THE TASK: Go through the entries one line at a time, and gather every line that has the word "response".
** ENTRIES PROVIDED follows **
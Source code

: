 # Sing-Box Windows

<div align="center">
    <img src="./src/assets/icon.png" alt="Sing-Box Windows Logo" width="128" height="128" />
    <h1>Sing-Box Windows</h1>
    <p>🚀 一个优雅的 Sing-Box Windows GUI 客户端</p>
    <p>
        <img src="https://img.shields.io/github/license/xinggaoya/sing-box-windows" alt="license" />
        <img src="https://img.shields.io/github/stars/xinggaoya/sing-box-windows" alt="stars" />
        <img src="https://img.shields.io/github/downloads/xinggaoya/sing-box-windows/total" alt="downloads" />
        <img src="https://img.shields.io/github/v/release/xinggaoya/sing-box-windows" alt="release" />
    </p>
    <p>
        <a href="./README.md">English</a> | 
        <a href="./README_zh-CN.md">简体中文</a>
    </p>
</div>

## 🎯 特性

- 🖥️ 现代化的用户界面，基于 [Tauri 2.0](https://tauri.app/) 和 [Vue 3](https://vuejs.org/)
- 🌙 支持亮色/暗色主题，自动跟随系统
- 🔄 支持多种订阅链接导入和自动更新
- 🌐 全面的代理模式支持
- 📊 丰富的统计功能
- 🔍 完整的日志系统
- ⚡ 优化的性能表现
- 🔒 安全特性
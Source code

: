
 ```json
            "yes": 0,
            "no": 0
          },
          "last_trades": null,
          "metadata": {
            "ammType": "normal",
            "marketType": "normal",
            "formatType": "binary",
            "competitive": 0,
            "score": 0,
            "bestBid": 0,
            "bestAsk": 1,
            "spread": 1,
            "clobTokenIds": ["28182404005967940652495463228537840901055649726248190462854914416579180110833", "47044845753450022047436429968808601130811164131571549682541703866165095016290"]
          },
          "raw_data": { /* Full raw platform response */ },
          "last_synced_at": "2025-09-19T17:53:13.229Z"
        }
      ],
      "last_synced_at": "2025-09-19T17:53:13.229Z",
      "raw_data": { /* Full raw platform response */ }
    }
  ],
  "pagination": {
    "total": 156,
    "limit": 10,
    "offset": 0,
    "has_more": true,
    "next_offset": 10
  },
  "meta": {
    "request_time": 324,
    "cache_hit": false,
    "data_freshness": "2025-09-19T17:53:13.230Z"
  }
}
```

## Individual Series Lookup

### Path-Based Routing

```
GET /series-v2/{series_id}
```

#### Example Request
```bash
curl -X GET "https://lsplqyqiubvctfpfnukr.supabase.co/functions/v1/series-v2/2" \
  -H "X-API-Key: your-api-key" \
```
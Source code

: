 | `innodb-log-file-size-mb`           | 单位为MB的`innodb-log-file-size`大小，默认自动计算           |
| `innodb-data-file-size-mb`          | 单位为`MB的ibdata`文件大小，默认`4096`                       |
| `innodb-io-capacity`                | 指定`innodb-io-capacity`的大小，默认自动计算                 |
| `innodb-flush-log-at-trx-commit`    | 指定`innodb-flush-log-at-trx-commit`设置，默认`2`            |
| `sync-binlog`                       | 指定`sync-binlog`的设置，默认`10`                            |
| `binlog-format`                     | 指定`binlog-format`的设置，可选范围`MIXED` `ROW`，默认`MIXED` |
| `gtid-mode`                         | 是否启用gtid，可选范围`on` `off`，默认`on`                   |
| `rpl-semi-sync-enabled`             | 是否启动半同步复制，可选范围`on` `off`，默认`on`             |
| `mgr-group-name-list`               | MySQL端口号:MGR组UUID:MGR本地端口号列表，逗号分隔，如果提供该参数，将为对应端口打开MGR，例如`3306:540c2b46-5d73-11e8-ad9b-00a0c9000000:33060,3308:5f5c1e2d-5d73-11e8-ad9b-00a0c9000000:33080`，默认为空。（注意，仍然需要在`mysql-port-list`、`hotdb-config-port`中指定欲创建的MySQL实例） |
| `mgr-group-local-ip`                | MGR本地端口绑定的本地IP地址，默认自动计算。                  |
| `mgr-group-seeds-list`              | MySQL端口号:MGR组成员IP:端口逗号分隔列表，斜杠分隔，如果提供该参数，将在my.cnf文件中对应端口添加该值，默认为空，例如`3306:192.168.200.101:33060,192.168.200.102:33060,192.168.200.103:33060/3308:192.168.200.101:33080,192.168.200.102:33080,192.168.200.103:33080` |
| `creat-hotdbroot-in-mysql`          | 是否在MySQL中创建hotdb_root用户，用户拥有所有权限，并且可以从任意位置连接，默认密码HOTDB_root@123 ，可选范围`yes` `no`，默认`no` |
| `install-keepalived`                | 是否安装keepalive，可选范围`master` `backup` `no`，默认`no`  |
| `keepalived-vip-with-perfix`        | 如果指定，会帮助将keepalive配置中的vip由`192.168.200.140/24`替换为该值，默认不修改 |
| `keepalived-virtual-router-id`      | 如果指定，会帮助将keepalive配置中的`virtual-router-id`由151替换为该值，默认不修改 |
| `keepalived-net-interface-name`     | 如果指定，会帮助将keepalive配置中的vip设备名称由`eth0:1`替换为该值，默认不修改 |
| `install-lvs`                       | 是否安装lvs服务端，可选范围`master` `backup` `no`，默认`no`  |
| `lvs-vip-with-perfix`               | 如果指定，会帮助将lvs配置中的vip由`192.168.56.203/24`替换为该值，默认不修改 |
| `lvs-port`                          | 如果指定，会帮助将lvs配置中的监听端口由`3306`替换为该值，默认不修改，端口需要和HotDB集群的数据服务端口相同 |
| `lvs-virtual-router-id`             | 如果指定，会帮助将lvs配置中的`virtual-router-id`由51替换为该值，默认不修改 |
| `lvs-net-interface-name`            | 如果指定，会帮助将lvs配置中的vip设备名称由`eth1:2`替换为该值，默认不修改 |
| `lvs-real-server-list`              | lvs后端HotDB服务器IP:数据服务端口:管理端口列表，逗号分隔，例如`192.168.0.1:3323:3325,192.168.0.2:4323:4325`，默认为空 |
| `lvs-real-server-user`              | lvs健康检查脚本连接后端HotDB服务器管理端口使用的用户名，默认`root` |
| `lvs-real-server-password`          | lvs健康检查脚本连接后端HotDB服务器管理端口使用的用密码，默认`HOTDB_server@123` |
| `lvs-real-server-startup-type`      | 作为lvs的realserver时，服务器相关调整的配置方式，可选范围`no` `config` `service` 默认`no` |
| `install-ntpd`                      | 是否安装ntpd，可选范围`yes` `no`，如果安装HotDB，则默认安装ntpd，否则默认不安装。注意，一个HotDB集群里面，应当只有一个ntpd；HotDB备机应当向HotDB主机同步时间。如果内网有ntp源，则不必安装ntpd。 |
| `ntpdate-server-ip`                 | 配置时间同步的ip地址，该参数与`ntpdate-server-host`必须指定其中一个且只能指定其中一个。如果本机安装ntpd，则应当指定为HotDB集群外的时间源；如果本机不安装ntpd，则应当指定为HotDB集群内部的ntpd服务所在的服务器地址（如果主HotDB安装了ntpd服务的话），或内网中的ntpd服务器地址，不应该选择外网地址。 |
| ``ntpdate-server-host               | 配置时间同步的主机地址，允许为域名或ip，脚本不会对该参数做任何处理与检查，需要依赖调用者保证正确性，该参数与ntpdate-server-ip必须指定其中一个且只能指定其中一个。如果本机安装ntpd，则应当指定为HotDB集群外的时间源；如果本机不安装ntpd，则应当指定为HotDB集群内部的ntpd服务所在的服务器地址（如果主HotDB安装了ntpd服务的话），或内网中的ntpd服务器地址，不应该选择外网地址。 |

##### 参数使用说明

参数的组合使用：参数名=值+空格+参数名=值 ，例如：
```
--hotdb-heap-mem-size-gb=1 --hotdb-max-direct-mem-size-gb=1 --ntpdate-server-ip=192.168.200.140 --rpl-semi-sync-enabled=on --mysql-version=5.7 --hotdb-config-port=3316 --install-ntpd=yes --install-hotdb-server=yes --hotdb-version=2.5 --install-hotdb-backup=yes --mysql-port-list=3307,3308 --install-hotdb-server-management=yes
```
** End of ENTRIES PROVIDED **
EXERCISE OUTPUT:
          "raw_data": { /* Full raw platform response */ },
      "raw_data": { /* Full raw platform response */ }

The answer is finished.